Au retour d'une expédition, la flottille est prise en chasse par trois vaisseaux anglais fortement armés. L'équipage conseille à Coëtanlen de renoncer au combat "Non, rétorque le chef un Breton vaut bien six Anglais ". On simule la fuite de manière à étirer la colonne ennemie et les navires sont arraisonnés l'un après l'autre Les vainqueurs mettent cap sur Bristol, pillent la ville et capturent un bon nombre de notables. Coëtanlen jubile. Les "maudits Saxons" ont eu leur compte et les cales sont pleines. Accostant à La Rochelle pour faire estimer sa prise, à peine a t il jeté l'ancre que des émissaires représentant la Bretagne, la Guyenne et la France lui imposent chacun une forte dîme Furieux, Coëtanlen décide de s'exfiltrer durant la nuit. Profitant de la marée descendante, il fait rompre les amarres et se laisse dériver sans bruit Parvenu au large, il met les voiles. A Lisbonne. un accueil digne de sa renommée l'attend.

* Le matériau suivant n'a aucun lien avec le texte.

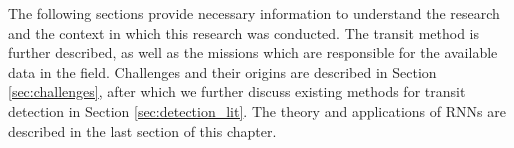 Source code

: 
The following sections provide necessary information to understand the research and the context in which this research was conducted. The transit method is further described, as well as the missions which are responsible for the available data in the field. Challenges and their origins are described in Section \ref{sec:challenges}, after which we further discuss existing methods for transit detection in Section \ref{sec:detection_lit}. The theory and applications of RNNs are described in the last section of this chapter. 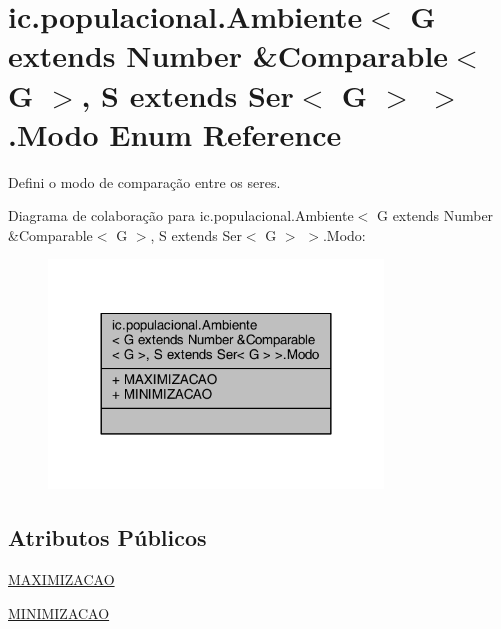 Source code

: \hypertarget{enumic_1_1populacional_1_1_ambiente_3_01_g_01extends_01_number_01_6_comparable_3_01_g_01_4_00_0156fb2ffb0f78f5b655aaee5b0df471a7}{\section{ic.\-populacional.\-Ambiente$<$ G extends Number \&Comparable$<$ G $>$, S extends Ser$<$ G $>$ $>$.Modo Enum Reference}
\label{enumic_1_1populacional_1_1_ambiente_3_01_g_01extends_01_number_01_6_comparable_3_01_g_01_4_00_0156fb2ffb0f78f5b655aaee5b0df471a7}
}


Defini o modo de comparação entre os seres.  




Diagrama de colaboração para ic.\-populacional.\-Ambiente$<$ G extends Number \&Comparable$<$ G $>$, S extends Ser$<$ G $>$ $>$.Modo\-:
\nopagebreak
\begin{figure}[H]
\begin{center}
\leavevmode
\includegraphics[width=252pt]{enumic_1_1populacional_1_1_ambiente_3_01_g_01extends_01_number_01_6_comparable_3_01_g_01_4_00_013449bdab33fd736a81c080f8d267e888}
\end{center}
\end{figure}
\subsection*{Atributos Públicos}
\begin{DoxyCompactItemize}
\item 
\hyperlink{enumic_1_1populacional_1_1_ambiente_3_01_g_01extends_01_number_01_6_comparable_3_01_g_01_4_00_0156fb2ffb0f78f5b655aaee5b0df471a7_aebd926ba90a2f0976426930757e52389}{M\-A\-X\-I\-M\-I\-Z\-A\-C\-A\-O}
\item 
\hyperlink{enumic_1_1populacional_1_1_ambiente_3_01_g_01extends_01_number_01_6_comparable_3_01_g_01_4_00_0156fb2ffb0f78f5b655aaee5b0df471a7_a78ac05db732c05991ffbc586141bd137}{M\-I\-N\-I\-M\-I\-Z\-A\-C\-A\-O}
\end{DoxyCompactItemize}


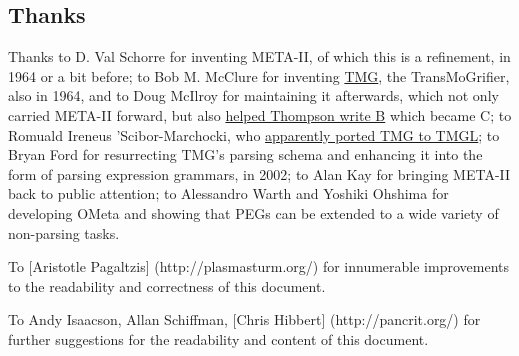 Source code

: \documentclass[
]{article}
\begin{document}
\hypertarget{thanks}{%
\subsection{Thanks}\label{thanks}}

Thanks to D. Val Schorre for inventing META-II, of which this is a
refinement, in 1964 or a bit before; to Bob M. McClure for inventing
\href{http://www.multicians.org/tmg.html}{TMG}, the TransMoGrifier, also
in 1964, and to Doug McIlroy for maintaining it afterwards, which not
only carried META-II forward, but also
\href{http://plan9.bell-labs.com/who/dmr/chist.html}{helped Thompson
write B} which became C; to Romuald Ireneus 'Scibor-Marchocki, who
\href{http://www.geocities.com/ResearchTriangle/2363/tmg011.html}{apparently
ported TMG to TMGL}; to Bryan Ford for resurrecting TMG's parsing schema
and enhancing it into the form of parsing expression grammars, in 2002;
to Alan Kay for bringing META-II back to public attention; to Alessandro
Warth and Yoshiki Ohshima for developing OMeta and showing that PEGs can
be extended to a wide variety of non-parsing tasks.

To {[}Aristotle Pagaltzis{]} (http://plasmasturm.org/) for innumerable
improvements to the readability and correctness of this document.

To Andy Isaacson, Allan Schiffman, {[}Chris Hibbert{]}
(http://pancrit.org/) for further suggestions for the readability and
content of this document.
\end{document}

Coëtanlen fut promu amiral de la flotte par le roi Jean II qui était en guerre contre les Barbaresques. S'en suivirent de fastes cérémonies et l'on raconte que ce fut au coeur de l'une d'elles que des membres de son équipage à la langue trop pendue se seraient vantés devant un certain Colomb de connaitre la route des terres de l'Ouest...

D'après : L'agenda Marine 1997 (Edition Coeur de France 29, rue de Versailles 78150 Le Chesnay)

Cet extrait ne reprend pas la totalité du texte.